▸ WHAT TO DO: With the pictures left out, repeat every entry that follows exactly.

▸ PROVIDED INFORMATION:
━━━

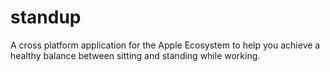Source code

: # standup
A cross platform application for the Apple Ecosystem to help you achieve a healthy balance between sitting and standing while working.
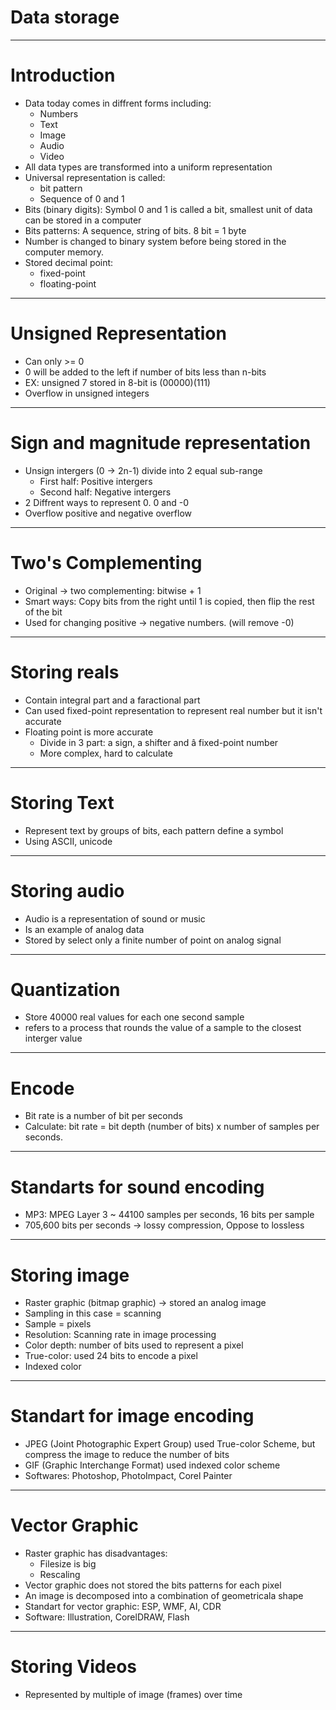 # Data storage

----
# Introduction
* Data today comes in diffrent forms including:
   * Numbers
   * Text
   * Image
   * Audio
   * Video
* All data types are transformed into a uniform representation
* Universal representation is called: 
   * bit pattern
   * Sequence of 0 and 1
* Bits \(binary digits\): Symbol 0 and 1 is called a bit, smallest unit of data can be stored in a computer
* Bits patterns: A sequence, string of bits. 8 bit = 1 byte
* Number is changed to binary system before being stored in the computer memory.
* Stored decimal point:
   * fixed-point
   * floating-point

----
# Unsigned Representation
* Can only >= 0
* 0 will be added to the left if number of bits less than n-bits
* EX: unsigned 7 stored in 8-bit is \(00000\)\(111\)
* Overflow in unsigned integers

----
# Sign and magnitude representation
* Unsign intergers \(0 -> 2n-1\) divide into 2 equal sub-range
   * First half: Positive intergers
   * Second half: Negative intergers
* 2 Diffrent ways to represent 0. 0 and -0
* Overflow positive and negative overflow

----
# Two's Complementing
* Original -> two complementing: bitwise + 1
* Smart ways: Copy bits from the right until 1 is copied, then flip the rest of the bit
* Used for changing positive -> negative numbers. \(will remove -0\)

----
# Storing reals
* Contain integral part and a faractional part
* Can used fixed-point representation to represent real number but it isn't accurate
* Floating point is more accurate
   * Divide in 3 part: a sign, a shifter and â fixed-point number
   * More complex, hard to calculate

----
# Storing Text
* Represent text by groups of bits, each pattern define a symbol
* Using ASCII, unicode

----
# Storing audio
* Audio is a representation of sound or music
* Is an example of analog data
* Stored by select only a finite number of point on analog signal

----
# Quantization
* Store 40000 real values for each one second sample
* refers to a process that rounds the value of a sample to the closest interger value

----
# Encode
* Bit rate is a number of bit per seconds
* Calculate: bit rate = bit depth \(number of bits\) x number of samples per seconds.

----
# Standarts for sound encoding
* MP3: MPEG Layer 3 ~ 44100 samples per seconds, 16 bits per sample
* 705,600 bits per seconds -> lossy compression, Oppose to lossless

----
# Storing image
* Raster graphic \(bitmap graphic\) -> stored an analog image
* Sampling in this case = scanning
* Sample = pixels
* Resolution: Scanning rate in image processing
* Color depth: number of bits used to represent a pixel
* True-color: used 24 bits to encode a pixel
* Indexed color

----
# Standart for image encoding
* JPEG \(Joint Photographic Expert Group\) used True-color Scheme, but compress the image to reduce the number of bits
* GIF \(Graphic Interchange Format\) used indexed color scheme
* Softwares: Photoshop, PhotoImpact, Corel Painter

----
# Vector Graphic
* Raster graphic has disadvantages:
   * Filesize is big
   * Rescaling
* Vector graphic does not stored the bits patterns for each pixel
* An image is decomposed into a combination of geometricala shape
* Standart for vector graphic: ESP, WMF, AI, CDR
* Software: Illustration, CorelDRAW, Flash

----
# Storing Videos
* Represented by multiple of image \(frames\) over time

━━━

▸ EXERCISE RESPONSE:
Source code

: # standup
A cross platform application for the Apple Ecosystem to help you achieve a healthy balance between sitting and standing while working.
 # Data storage

----
# Introduction
* Data today comes in diffrent forms including:
   * Numbers
   * Text
   * Image
   * Audio
   * Video
* All data types are transformed into a uniform representation
* Universal representation is called: 
   * bit pattern
   * Sequence of 0 and 1
* Bits \(binary digits\): Symbol 0 and 1 is called a bit, smallest unit of data can be stored in a computer
* Bits patterns: A sequence, string of bits. 8 bit = 1 byte
* Number is changed to binary system before being stored in the computer memory.
* Stored decimal point:
   * fixed-point
   * floating-point

----
# Unsigned Representation
* Can only >= 0
* 0 will be added to the left if number of bits less than n-bits
* EX: unsigned 7 stored in 8-bit is \(00000\)\(111\)
* Overflow in unsigned integers

----
# Sign and magnitude representation
* Unsign intergers \(0 -> 2n-1\) divide into 2 equal sub-range
   * First half: Positive intergers
   * Second half: Negative intergers
* 2 Diffrent ways to represent 0. 0 and -0
* Overflow positive and negative overflow

----
# Two's Complementing
* Original -> two complementing: bitwise + 1
* Smart ways: Copy bits from the right until 1 is copied, then flip the rest of the bit
* Used for changing positive -> negative numbers. \(will remove -0\)

----
# Storing reals
* Contain integral part and a faractional part
* Can used fixed-point representation to represent real number but it isn't accurate
* Floating point is more accurate
   * Divide in 3 part: a sign, a shifter and â fixed-point number
   * More complex, hard to calculate

----
# Storing Text
* Represent text by groups of bits, each pattern define a symbol
* Using ASCII, unicode

----
# Storing audio
* Audio is a representation of sound or music
* Is an example of analog data
* Stored by select only a finite number of point on analog signal

----
# Quantization
* Store 40000 real values for each one second sample
* refers to a process that rounds the value of a sample to the closest interger value

----
# Encode
* Bit rate is a number of bit per seconds
* Calculate: bit rate = bit depth \(number of bits\) x number of samples per seconds.

----
# Standarts for sound encoding
* MP3: MPEG Layer 3 ~ 44100 samples per seconds, 16 bits per sample
* 705,600 bits per seconds -> lossy compression, Oppose to lossless

----
# Storing image
* Raster graphic \(bitmap graphic\) -> stored an analog image
* Sampling in this case = scanning
* Sample = pixels
* Resolution: Scanning rate in image processing
* Color depth: number of bits used to represent a pixel
* True-color: used 24 bits to encode a pixel
* Indexed color

----
# Standart for image encoding
* JPEG \(Joint Photographic Expert Group\) used True-color Scheme, but compress the image to reduce the number of bits
* GIF \(Graphic Interchange Format\) used indexed color scheme
* Softwares: Photoshop, PhotoImpact, Corel Painter

----
# Vector Graphic
* Raster graphic has disadvantages:
   * Filesize is big
   * Rescaling
* Vector graphic does not stored the bits patterns for each pixel
* An image is decomposed into a combination of geometricala shape
* Standart for vector graphic: ESP, WMF, AI, CDR
* Software: Illustration, CorelDRAW, Flash

----
# Storing Videos
* Represented by multiple of image \(frames\) over time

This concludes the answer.